If there is one word more pertinent to pipework than any other, it is ‘simplicity.’ The same is true in many facets of life. “Simplicity is the ultimate sophistication,” said Leonardo da Vinci. Albert Einstein believed in the paring down of very complex concepts: “If you can’t explain it to a six year old, you don’t understand it yourself.” One of America’s greatest architects, Frank Lloyd Wright, put it another way: “Simplicity is the quality that measures the true value of any work of art.” Le Corbusier sought to “realise a small masterpiece of simplicity.” Not only so-called great minds value simplicity. When a sculptor, who carved elephants out of tree trunks, was asked how he did it, he explained, “I cut away anything that doesn’t look like an elephant.”

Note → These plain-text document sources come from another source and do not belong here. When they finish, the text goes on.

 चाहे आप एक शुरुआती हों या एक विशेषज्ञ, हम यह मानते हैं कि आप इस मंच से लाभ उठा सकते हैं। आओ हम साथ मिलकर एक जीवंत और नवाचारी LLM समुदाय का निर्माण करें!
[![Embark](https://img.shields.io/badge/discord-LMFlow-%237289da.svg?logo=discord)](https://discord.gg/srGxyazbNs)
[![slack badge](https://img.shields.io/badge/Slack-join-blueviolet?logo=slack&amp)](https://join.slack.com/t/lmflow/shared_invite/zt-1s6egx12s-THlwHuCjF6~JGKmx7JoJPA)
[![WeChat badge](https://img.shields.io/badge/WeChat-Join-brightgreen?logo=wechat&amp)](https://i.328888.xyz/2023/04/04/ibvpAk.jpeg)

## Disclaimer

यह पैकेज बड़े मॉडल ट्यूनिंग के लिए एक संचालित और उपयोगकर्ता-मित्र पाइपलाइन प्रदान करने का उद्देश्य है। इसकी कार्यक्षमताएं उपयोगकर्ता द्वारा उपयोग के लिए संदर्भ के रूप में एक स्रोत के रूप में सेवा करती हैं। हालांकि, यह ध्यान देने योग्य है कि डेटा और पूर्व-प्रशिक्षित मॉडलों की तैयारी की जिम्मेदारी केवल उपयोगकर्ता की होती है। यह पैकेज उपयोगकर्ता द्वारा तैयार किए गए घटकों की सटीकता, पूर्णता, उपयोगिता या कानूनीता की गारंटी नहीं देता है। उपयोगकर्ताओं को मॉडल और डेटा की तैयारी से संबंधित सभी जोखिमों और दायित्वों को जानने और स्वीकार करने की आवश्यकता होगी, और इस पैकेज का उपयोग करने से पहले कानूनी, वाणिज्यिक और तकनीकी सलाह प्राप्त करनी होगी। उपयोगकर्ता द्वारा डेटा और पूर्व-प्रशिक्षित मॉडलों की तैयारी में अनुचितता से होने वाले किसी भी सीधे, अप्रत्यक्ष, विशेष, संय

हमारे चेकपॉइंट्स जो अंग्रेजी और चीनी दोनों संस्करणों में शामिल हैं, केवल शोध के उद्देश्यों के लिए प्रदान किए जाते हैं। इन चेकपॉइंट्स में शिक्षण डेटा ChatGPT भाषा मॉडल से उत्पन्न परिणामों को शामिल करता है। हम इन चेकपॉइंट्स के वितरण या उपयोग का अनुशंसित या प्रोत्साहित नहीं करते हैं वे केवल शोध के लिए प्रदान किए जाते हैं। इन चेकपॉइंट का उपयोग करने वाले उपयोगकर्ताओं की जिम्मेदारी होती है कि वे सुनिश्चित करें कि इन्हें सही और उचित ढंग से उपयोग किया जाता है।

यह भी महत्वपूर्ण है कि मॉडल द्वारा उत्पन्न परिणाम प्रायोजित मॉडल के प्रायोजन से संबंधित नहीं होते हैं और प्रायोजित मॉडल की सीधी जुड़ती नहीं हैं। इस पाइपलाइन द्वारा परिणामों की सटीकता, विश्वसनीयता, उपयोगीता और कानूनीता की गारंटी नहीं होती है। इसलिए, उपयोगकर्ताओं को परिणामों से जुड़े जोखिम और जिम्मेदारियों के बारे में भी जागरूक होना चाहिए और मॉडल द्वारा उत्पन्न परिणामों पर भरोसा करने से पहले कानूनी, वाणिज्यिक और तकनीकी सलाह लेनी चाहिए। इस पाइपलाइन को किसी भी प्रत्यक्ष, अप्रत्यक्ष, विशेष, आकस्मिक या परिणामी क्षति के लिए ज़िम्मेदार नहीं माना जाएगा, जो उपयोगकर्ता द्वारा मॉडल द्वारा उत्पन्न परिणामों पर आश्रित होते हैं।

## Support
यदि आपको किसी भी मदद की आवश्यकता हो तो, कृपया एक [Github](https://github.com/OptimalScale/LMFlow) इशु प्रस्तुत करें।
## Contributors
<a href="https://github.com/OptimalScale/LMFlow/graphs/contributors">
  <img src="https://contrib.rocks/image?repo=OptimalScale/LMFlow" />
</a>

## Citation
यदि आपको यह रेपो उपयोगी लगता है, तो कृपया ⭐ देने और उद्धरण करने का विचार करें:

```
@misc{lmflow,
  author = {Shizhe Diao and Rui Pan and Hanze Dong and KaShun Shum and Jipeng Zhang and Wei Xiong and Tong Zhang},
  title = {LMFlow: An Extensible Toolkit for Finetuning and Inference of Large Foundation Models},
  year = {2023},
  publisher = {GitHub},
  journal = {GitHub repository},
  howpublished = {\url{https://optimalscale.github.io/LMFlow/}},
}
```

So, to a professional pipework engineer, eloquence lies partly in simplicity. However, not the simple ‘straight line between two points’ philosophy. Pipework exists for the purpose of conveying, and such aspects as viscosity, temperature, emulsification,and high solids play important parts in the pipework design process. In the end, however, the pipework engineer will far prefer an harmonious pipe system to one resembling a rat’s nest, because, aesthetics aside, the former will allow excellent flow and CIP (cleaning in place) effectiveness, of paramount importance in food, beverage, pharmaceutical and cosmetics industries.
Since 1976, Gerhard Unger has provided specialised solutions for the above industries and others requiring a high level of stainless steel manufacture. That experience and capability is to be seen in every plant and piece of equipment that leaves the Gerhard Unger facilities. So too, the mayonnaise plant in question.
‘You are only as good as your last job’ could be Gerhard Unger’s mantra … and this mayonnaise plant fits the bill perfectly. It displays high quality, advanced engineering, best practice design, efficiency, reliability and innovative manufacturing. And, it complies with the pragmatic approach of Gerhard Unger and WSP for pre-manufacture and factory testing to ensure that the plant can be re-assembled on site in the shortest time possible and with minimal disruption to the client.
There really is something special about equipment that does the job perfectly and looks great at the same time.